Make an exact copy of all the entries, with the pictures left out.

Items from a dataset
——
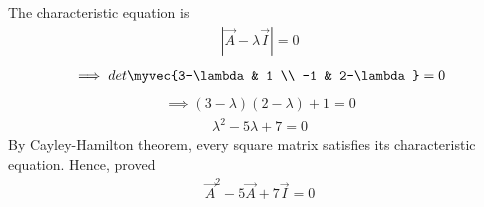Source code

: The characteristic equation is 
\begin{align}
|\vec{A}-\lambda \vec{I}|=0
\end{align}
\begin{align}
\implies det\myvec{3-\lambda & 1 \\ -1 & 2-\lambda}=0
\end{align}
\begin{align}
\implies (3-\lambda)(2-\lambda)+1=0
\end{align}
\begin{align}
	\lambda^2-5\lambda+7=0
\end{align}
By Cayley-Hamilton theorem, every square matrix satisfies its characteristic equation. Hence, proved
\begin{align}
	\vec{A}^2-5\vec{A}+7\vec{I}=0
\end{align}
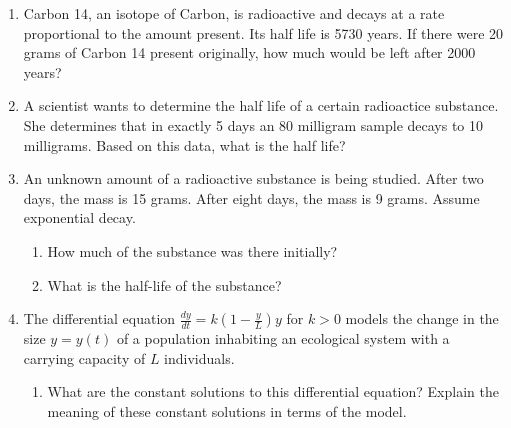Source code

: \documentclass[12pt]{article}
\newif\ifans
\begin{document}
\begin{enumerate}
\begin{enumerate}
\end{enumerate}

\item Carbon 14, an isotope of Carbon, is radioactive and decays at a rate proportional to the amount present.  Its half life is 5730 years.  If there were 20 grams of Carbon 14 present originally, how much would be left after 2000 years?

\ifans{\fbox{$y(t)=20(2)^{-t/5730}$.  Thus, $y(2000)=20(2)^{-2000/5730}\approx 15.702$ grams.}} \fi

\item A scientist wants to determine the half life of a certain radioactice substance.  She determines that in exactly 5 days an 80 milligram sample decays to 10 milligrams.  Based on this data, what is the half life?

\ifans{\fbox{$\frac{5}{3}$ days; Detailed Solution: \textcolor{blue}{\href{http://www.math.drexel.edu/classes/Calculus/resources/Math123HW/Solutions/123_02_Modeling_07.pdf}{Here}}}} \fi 

\item An unknown amount of a radioactive substance is being studied.  After two days, the mass is 15 grams.  After eight days, the mass is 9 grams.  Assume exponential decay.

\begin{enumerate}

\item How much of the substance was there initially?

\ifans{\fbox{$y_0 = 9\left(\frac{3}{5}\right)^{-4/3}\approx 17.78$ grams}} \fi

\item What is the half-life of the substance?

\ifans{\fbox{$T_{1/2}=-\frac{6\ln{2}}{\ln{\left(\frac{9}{15}\right)}}\approx 8.14$ days}} \fi

\end{enumerate}

\item The differential equation $\frac{dy}{dt}=k\left(1-\frac{y}{L}\right)y$ for $k>0$ models the change in the size $y=y(t)$ of a population inhabiting an ecological system with a carrying capacity of $L$ individuals.

\begin{enumerate}

\item What are the constant solutions to this differential equation?  Explain the meaning of these constant solutions in terms of the model.


\end{enumerate}
\end{enumerate}
\end{document}

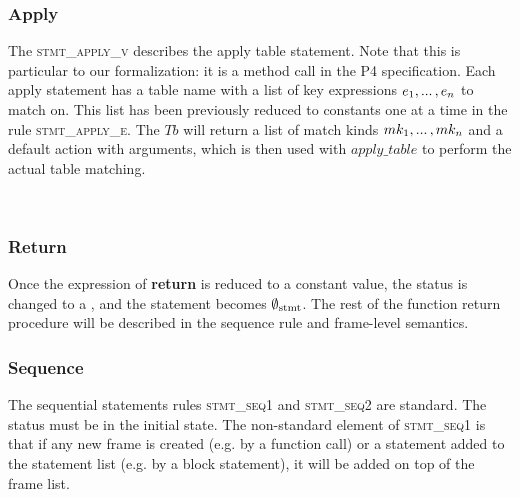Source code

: \documentclass[UTF8]{article}
\begin{document}
\subsubsection*{Apply} 
The \textsc{stmt\_apply\_v} describes the apply table statement. Note that this is particular to our formalization: it is a method call in the P4 specification. Each apply statement has a table name \tn{} with a list of key expressions $e_1 , ... \, , e_n$ to match on. This list has been previously reduced to constants one at a time in the rule \textsc{stmt\_apply\_e}. The $Tb$ will return a list of match kinds $mk_1 , ... \, , mk_n$ and a default action with arguments, which is then used with $\mathit{apply\_table}$ to perform the actual table matching. %


\begin{figure}[ht!]
    \ottusedrule{\ottdrulestmtXXapplyXXtableXXe{}} \\
    \ottusedrule{\ottdrulestmtXXapplyXXtableXXv{}} 
\end{figure}

\subsubsection*{Return}
Once the expression of \textbf{return} is reduced to a constant value, the status is changed to a \returnst{} \cval, and the statement becomes $\emptyset_{ \mathrm{stmt} }{}$. The rest of the function return procedure will be described in the sequence rule and frame-level semantics.

\begin{figure}[ht!]
    \ottusedrule{\ottdrulestmtXXretXXv{}} 
\end{figure}

\subsubsection*{Sequence}
The sequential statements rules \textsc{stmt\_seq1} and \textsc{stmt\_seq2} are standard. The status \status{} must be \running{} in the initial state. The non-standard element of \textsc{stmt\_seq1} is that if any new frame is created (e.g. by a function call) or a statement added to the statement list (e.g. by a block statement), it will be added on top of the frame list. \\
\end{document}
——
### EXERCISE ANSWER:
Source code

: The characteristic equation is 
\begin{align}
|\vec{A}-\lambda \vec{I}|=0
\end{align}
\begin{align}
\implies det\myvec{3-\lambda & 1 \\ -1 & 2-\lambda}=0
\end{align}
\begin{align}
\implies (3-\lambda)(2-\lambda)+1=0
\end{align}
\begin{align}
	\lambda^2-5\lambda+7=0
\end{align}
By Cayley-Hamilton theorem, every square matrix satisfies its characteristic equation. Hence, proved
\begin{align}
	\vec{A}^2-5\vec{A}+7\vec{I}=0
\end{align}
Source code

: \documentclass[12pt]{article}
\newif\ifans
\begin{document}
\begin{enumerate}
\begin{enumerate}
\end{enumerate}

\item Carbon 14, an isotope of Carbon, is radioactive and decays at a rate proportional to the amount present.  Its half life is 5730 years.  If there were 20 grams of Carbon 14 present originally, how much would be left after 2000 years?

\ifans{\fbox{$y(t)=20(2)^{-t/5730}$.  Thus, $y(2000)=20(2)^{-2000/5730}\approx 15.702$ grams.}} \fi

\item A scientist wants to determine the half life of a certain radioactice substance.  She determines that in exactly 5 days an 80 milligram sample decays to 10 milligrams.  Based on this data, what is the half life?

\ifans{\fbox{$\frac{5}{3}$ days; Detailed Solution: \textcolor{blue}{\href{http://www.math.drexel.edu/classes/Calculus/resources/Math123HW/Solutions/123_02_Modeling_07.pdf}{Here}}}} \fi 

\item An unknown amount of a radioactive substance is being studied.  After two days, the mass is 15 grams.  After eight days, the mass is 9 grams.  Assume exponential decay.

\begin{enumerate}

\item How much of the substance was there initially?

\ifans{\fbox{$y_0 = 9\left(\frac{3}{5}\right)^{-4/3}\approx 17.78$ grams}} \fi

\item What is the half-life of the substance?

\ifans{\fbox{$T_{1/2}=-\frac{6\ln{2}}{\ln{\left(\frac{9}{15}\right)}}\approx 8.14$ days}} \fi

\end{enumerate}

\item The differential equation $\frac{dy}{dt}=k\left(1-\frac{y}{L}\right)y$ for $k>0$ models the change in the size $y=y(t)$ of a population inhabiting an ecological system with a carrying capacity of $L$ individuals.

\begin{enumerate}

\item What are the constant solutions to this differential equation?  Explain the meaning of these constant solutions in terms of the model.


\end{enumerate}
\end{enumerate}
\end{document}

Source code

: \documentclass[UTF8]{article}
\begin{document}
\subsubsection*{Apply} 
The \textsc{stmt\_apply\_v} describes the apply table statement. Note that this is particular to our formalization: it is a method call in the P4 specification. Each apply statement has a table name \tn{} with a list of key expressions $e_1 , ... \, , e_n$ to match on. This list has been previously reduced to constants one at a time in the rule \textsc{stmt\_apply\_e}. The $Tb$ will return a list of match kinds $mk_1 , ... \, , mk_n$ and a default action with arguments, which is then used with $\mathit{apply\_table}$ to perform the actual table matching. %


\begin{figure}[ht!]
    \ottusedrule{\ottdrulestmtXXapplyXXtableXXe{}} \\
    \ottusedrule{\ottdrulestmtXXapplyXXtableXXv{}} 
\end{figure}

\subsubsection*{Return}
Once the expression of \textbf{return} is reduced to a constant value, the status is changed to a \returnst{} \cval, and the statement becomes $\emptyset_{ \mathrm{stmt} }{}$. The rest of the function return procedure will be described in the sequence rule and frame-level semantics.

\begin{figure}[ht!]
    \ottusedrule{\ottdrulestmtXXretXXv{}} 
\end{figure}

\subsubsection*{Sequence}
The sequential statements rules \textsc{stmt\_seq1} and \textsc{stmt\_seq2} are standard. The status \status{} must be \running{} in the initial state. The non-standard element of \textsc{stmt\_seq1} is that if any new frame is created (e.g. by a function call) or a statement added to the statement list (e.g. by a block statement), it will be added on top of the frame list. \\
\end{document}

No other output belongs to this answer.